The governance deficiencies within S4C have been amply documented in Sir Jon Shortridge’s review of corporate governance, commissioned in a crisis atmosphere last year after the sacking of its Chief Executive. This report made it clear that some basic principles of governance were not being adequately observed. The DCMS will want to be sure that any new Chair observes Sir Jon’s recommendations – which simply reflect known best practice – to the letter. A concomitant of that change will surely be a substantial strengthening of the membership of the present Authority.
But perhaps the real difference between Ministers in London and Cardiff, is that the former may be asking who can best manage the new relationship with the BBC, while the latter may be asking who can best defend S4C’s independence. There are those in Wales who do not wish to see S4C sup with the BBC at all. Others will be content that it does so, but with a long spoon. But, to change the metaphor, no-one wishes to see S4C succumb to a well-meaning but crushing BBC bear-hug.

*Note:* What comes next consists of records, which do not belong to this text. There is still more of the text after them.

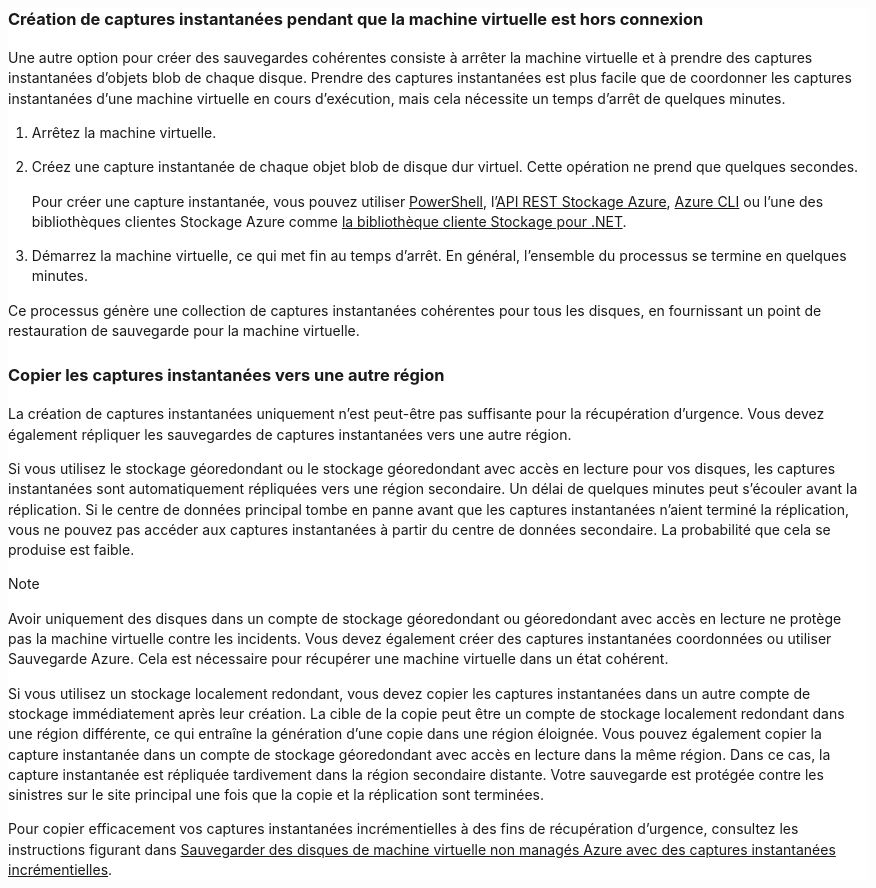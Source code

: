 ### <a name="create-snapshots-while-the-vm-is-offline"></a>Création de captures instantanées pendant que la machine virtuelle est hors connexion

Une autre option pour créer des sauvegardes cohérentes consiste à arrêter la machine virtuelle et à prendre des captures instantanées d’objets blob de chaque disque. Prendre des captures instantanées est plus facile que de coordonner les captures instantanées d’une machine virtuelle en cours d’exécution, mais cela nécessite un temps d’arrêt de quelques minutes.

1. Arrêtez la machine virtuelle.

2. Créez une capture instantanée de chaque objet blob de disque dur virtuel. Cette opération ne prend que quelques secondes.

    Pour créer une capture instantanée, vous pouvez utiliser [PowerShell](../articles/storage/common/storage-powershell-guide-full.md), l’[API REST Stockage Azure](https://msdn.microsoft.com/library/azure/ee691971.aspx), [Azure CLI](/cli/azure/) ou l’une des bibliothèques clientes Stockage Azure comme [la bibliothèque cliente Stockage pour .NET](https://msdn.microsoft.com/library/azure/hh488361.aspx).

3. Démarrez la machine virtuelle, ce qui met fin au temps d’arrêt. En général, l’ensemble du processus se termine en quelques minutes.

Ce processus génère une collection de captures instantanées cohérentes pour tous les disques, en fournissant un point de restauration de sauvegarde pour la machine virtuelle.

### <a name="copy-the-snapshots-to-another-region"></a>Copier les captures instantanées vers une autre région

La création de captures instantanées uniquement n’est peut-être pas suffisante pour la récupération d’urgence. Vous devez également répliquer les sauvegardes de captures instantanées vers une autre région.

Si vous utilisez le stockage géoredondant ou le stockage géoredondant avec accès en lecture pour vos disques, les captures instantanées sont automatiquement répliquées vers une région secondaire. Un délai de quelques minutes peut s’écouler avant la réplication. Si le centre de données principal tombe en panne avant que les captures instantanées n’aient terminé la réplication, vous ne pouvez pas accéder aux captures instantanées à partir du centre de données secondaire. La probabilité que cela se produise est faible.

> [!NOTE] 
> Avoir uniquement des disques dans un compte de stockage géoredondant ou géoredondant avec accès en lecture ne protège pas la machine virtuelle contre les incidents. Vous devez également créer des captures instantanées coordonnées ou utiliser Sauvegarde Azure. Cela est nécessaire pour récupérer une machine virtuelle dans un état cohérent.

Si vous utilisez un stockage localement redondant, vous devez copier les captures instantanées dans un autre compte de stockage immédiatement après leur création. La cible de la copie peut être un compte de stockage localement redondant dans une région différente, ce qui entraîne la génération d’une copie dans une région éloignée. Vous pouvez également copier la capture instantanée dans un compte de stockage géoredondant avec accès en lecture dans la même région. Dans ce cas, la capture instantanée est répliquée tardivement dans la région secondaire distante. Votre sauvegarde est protégée contre les sinistres sur le site principal une fois que la copie et la réplication sont terminées.

Pour copier efficacement vos captures instantanées incrémentielles à des fins de récupération d’urgence, consultez les instructions figurant dans [Sauvegarder des disques de machine virtuelle non managés Azure avec des captures instantanées incrémentielles](../articles/virtual-machines/windows/incremental-snapshots.md).


[1]: ./media/virtual-machines-common-backup-and-disaster-recovery-for-azure-iaas-disks/backup-and-disaster-recovery-for-azure-iaas-disks-1.png
[2]: ./media/virtual-machines-common-backup-and-disaster-recovery-for-azure-iaas-disks/backup-and-disaster-recovery-for-azure-iaas-disks-2.png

So we come back to the question of why there are so few candidates who are not connected with either broadcaster, or with others in the production sector. It may just be that the DCMS made a mistake in not appointing headhunters to dig more deeply in Welsh civil society. Or are we, perhaps, seeing a side effect of the stripping out from that civil society of senior governance experience by the twin processes of consolidation in the private sector that has reduced the senior management cadres in Wales, and the abolition of quangos in the public sector? This may be another paradox of devolution.